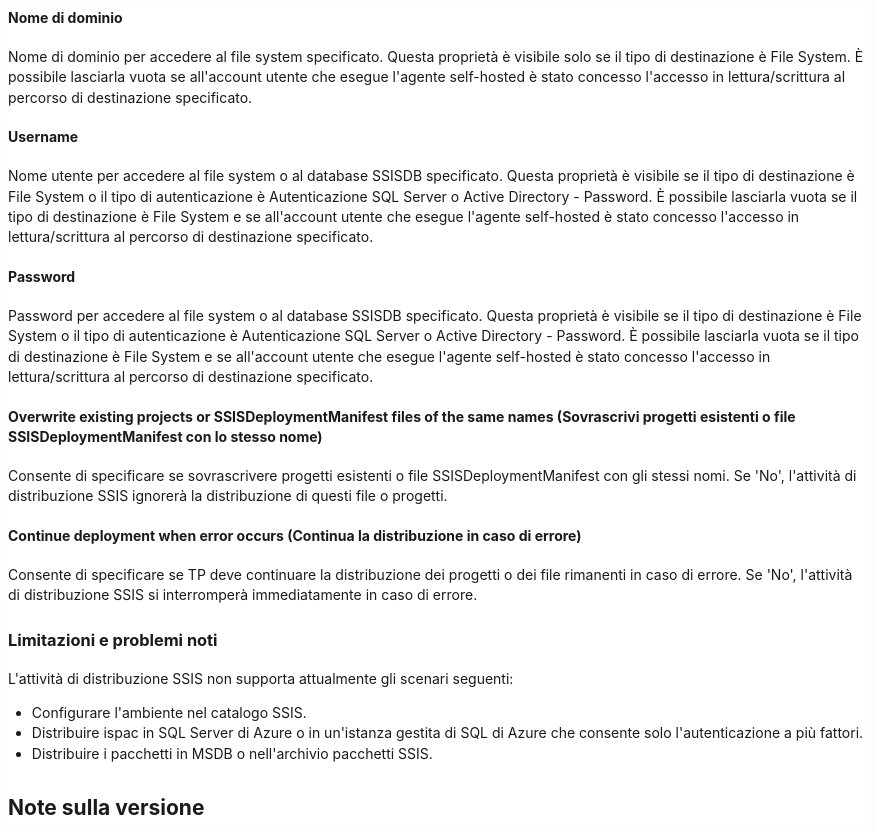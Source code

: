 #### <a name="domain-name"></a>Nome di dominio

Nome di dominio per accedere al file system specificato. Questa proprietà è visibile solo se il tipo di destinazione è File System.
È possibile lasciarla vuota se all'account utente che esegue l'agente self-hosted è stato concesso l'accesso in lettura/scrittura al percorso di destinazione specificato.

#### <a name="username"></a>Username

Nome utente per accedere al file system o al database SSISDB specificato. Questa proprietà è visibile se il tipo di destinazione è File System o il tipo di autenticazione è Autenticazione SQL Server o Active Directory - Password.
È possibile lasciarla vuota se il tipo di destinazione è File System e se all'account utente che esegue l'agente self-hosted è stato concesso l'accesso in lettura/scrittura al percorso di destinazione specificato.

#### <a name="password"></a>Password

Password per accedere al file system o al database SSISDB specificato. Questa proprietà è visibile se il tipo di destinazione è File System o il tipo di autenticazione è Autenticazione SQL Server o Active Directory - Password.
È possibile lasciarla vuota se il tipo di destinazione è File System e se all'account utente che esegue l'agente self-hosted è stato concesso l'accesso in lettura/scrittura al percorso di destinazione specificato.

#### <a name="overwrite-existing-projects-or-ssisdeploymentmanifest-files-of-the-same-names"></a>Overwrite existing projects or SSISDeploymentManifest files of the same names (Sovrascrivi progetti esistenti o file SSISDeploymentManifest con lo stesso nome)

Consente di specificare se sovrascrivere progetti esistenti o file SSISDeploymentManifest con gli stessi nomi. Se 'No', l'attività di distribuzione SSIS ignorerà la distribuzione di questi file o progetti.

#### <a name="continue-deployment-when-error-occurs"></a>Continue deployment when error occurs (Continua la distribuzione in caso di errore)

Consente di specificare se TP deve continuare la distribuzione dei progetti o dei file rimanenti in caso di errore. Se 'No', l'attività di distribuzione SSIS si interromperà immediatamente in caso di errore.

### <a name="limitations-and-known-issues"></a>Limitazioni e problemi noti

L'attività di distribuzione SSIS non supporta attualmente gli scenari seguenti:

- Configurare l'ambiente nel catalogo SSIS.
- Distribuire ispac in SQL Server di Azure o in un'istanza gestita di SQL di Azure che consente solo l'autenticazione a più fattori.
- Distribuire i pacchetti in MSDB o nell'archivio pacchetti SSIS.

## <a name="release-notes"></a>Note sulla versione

○ ○ ○ ○ ○ ○ ○

Copy all the lines of data exactly as they appear, dropping any images.

[Output]:
Source code

: #### <a name="domain-name"></a>Nome di dominio

Nome di dominio per accedere al file system specificato. Questa proprietà è visibile solo se il tipo di destinazione è File System.
È possibile lasciarla vuota se all'account utente che esegue l'agente self-hosted è stato concesso l'accesso in lettura/scrittura al percorso di destinazione specificato.

#### <a name="username"></a>Username

Nome utente per accedere al file system o al database SSISDB specificato. Questa proprietà è visibile se il tipo di destinazione è File System o il tipo di autenticazione è Autenticazione SQL Server o Active Directory - Password.
È possibile lasciarla vuota se il tipo di destinazione è File System e se all'account utente che esegue l'agente self-hosted è stato concesso l'accesso in lettura/scrittura al percorso di destinazione specificato.

#### <a name="password"></a>Password

Password per accedere al file system o al database SSISDB specificato. Questa proprietà è visibile se il tipo di destinazione è File System o il tipo di autenticazione è Autenticazione SQL Server o Active Directory - Password.
È possibile lasciarla vuota se il tipo di destinazione è File System e se all'account utente che esegue l'agente self-hosted è stato concesso l'accesso in lettura/scrittura al percorso di destinazione specificato.

#### <a name="overwrite-existing-projects-or-ssisdeploymentmanifest-files-of-the-same-names"></a>Overwrite existing projects or SSISDeploymentManifest files of the same names (Sovrascrivi progetti esistenti o file SSISDeploymentManifest con lo stesso nome)

Consente di specificare se sovrascrivere progetti esistenti o file SSISDeploymentManifest con gli stessi nomi. Se 'No', l'attività di distribuzione SSIS ignorerà la distribuzione di questi file o progetti.

#### <a name="continue-deployment-when-error-occurs"></a>Continue deployment when error occurs (Continua la distribuzione in caso di errore)

Consente di specificare se TP deve continuare la distribuzione dei progetti o dei file rimanenti in caso di errore. Se 'No', l'attività di distribuzione SSIS si interromperà immediatamente in caso di errore.

### <a name="limitations-and-known-issues"></a>Limitazioni e problemi noti

L'attività di distribuzione SSIS non supporta attualmente gli scenari seguenti:

- Configurare l'ambiente nel catalogo SSIS.
- Distribuire ispac in SQL Server di Azure o in un'istanza gestita di SQL di Azure che consente solo l'autenticazione a più fattori.
- Distribuire i pacchetti in MSDB o nell'archivio pacchetti SSIS.

## <a name="release-notes"></a>Note sulla versione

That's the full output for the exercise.